Dataset entries:
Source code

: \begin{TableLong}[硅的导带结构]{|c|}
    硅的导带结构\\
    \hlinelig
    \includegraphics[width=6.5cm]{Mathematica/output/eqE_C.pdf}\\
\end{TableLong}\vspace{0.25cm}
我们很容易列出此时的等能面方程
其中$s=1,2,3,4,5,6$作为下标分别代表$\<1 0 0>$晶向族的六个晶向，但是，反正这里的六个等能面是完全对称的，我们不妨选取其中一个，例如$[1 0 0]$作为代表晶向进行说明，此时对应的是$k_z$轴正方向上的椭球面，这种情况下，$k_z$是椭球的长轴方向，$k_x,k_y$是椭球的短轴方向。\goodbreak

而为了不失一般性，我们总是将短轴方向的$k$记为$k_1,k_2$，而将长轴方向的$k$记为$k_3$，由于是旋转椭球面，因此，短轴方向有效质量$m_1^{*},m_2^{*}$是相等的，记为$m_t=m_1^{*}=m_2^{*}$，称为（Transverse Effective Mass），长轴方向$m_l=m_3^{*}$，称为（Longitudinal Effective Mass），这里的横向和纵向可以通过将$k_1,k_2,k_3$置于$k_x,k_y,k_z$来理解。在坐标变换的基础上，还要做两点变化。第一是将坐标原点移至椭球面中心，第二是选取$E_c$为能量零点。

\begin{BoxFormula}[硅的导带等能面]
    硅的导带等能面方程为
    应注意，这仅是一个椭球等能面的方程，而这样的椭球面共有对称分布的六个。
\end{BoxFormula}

Prompt: Reproduce all records exactly, without omissions.

Written response:
Source code

: \begin{TableLong}[硅的导带结构]{|c|}
    硅的导带结构\\
    \hlinelig
    \includegraphics[width=6.5cm]{Mathematica/output/eqE_C.pdf}\\
\end{TableLong}\vspace{0.25cm}
我们很容易列出此时的等能面方程
其中$s=1,2,3,4,5,6$作为下标分别代表$\<1 0 0>$晶向族的六个晶向，但是，反正这里的六个等能面是完全对称的，我们不妨选取其中一个，例如$[1 0 0]$作为代表晶向进行说明，此时对应的是$k_z$轴正方向上的椭球面，这种情况下，$k_z$是椭球的长轴方向，$k_x,k_y$是椭球的短轴方向。\goodbreak

而为了不失一般性，我们总是将短轴方向的$k$记为$k_1,k_2$，而将长轴方向的$k$记为$k_3$，由于是旋转椭球面，因此，短轴方向有效质量$m_1^{*},m_2^{*}$是相等的，记为$m_t=m_1^{*}=m_2^{*}$，称为（Transverse Effective Mass），长轴方向$m_l=m_3^{*}$，称为（Longitudinal Effective Mass），这里的横向和纵向可以通过将$k_1,k_2,k_3$置于$k_x,k_y,k_z$来理解。在坐标变换的基础上，还要做两点变化。第一是将坐标原点移至椭球面中心，第二是选取$E_c$为能量零点。

\begin{BoxFormula}[硅的导带等能面]
    硅的导带等能面方程为
    应注意，这仅是一个椭球等能面的方程，而这样的椭球面共有对称分布的六个。
\end{BoxFormula}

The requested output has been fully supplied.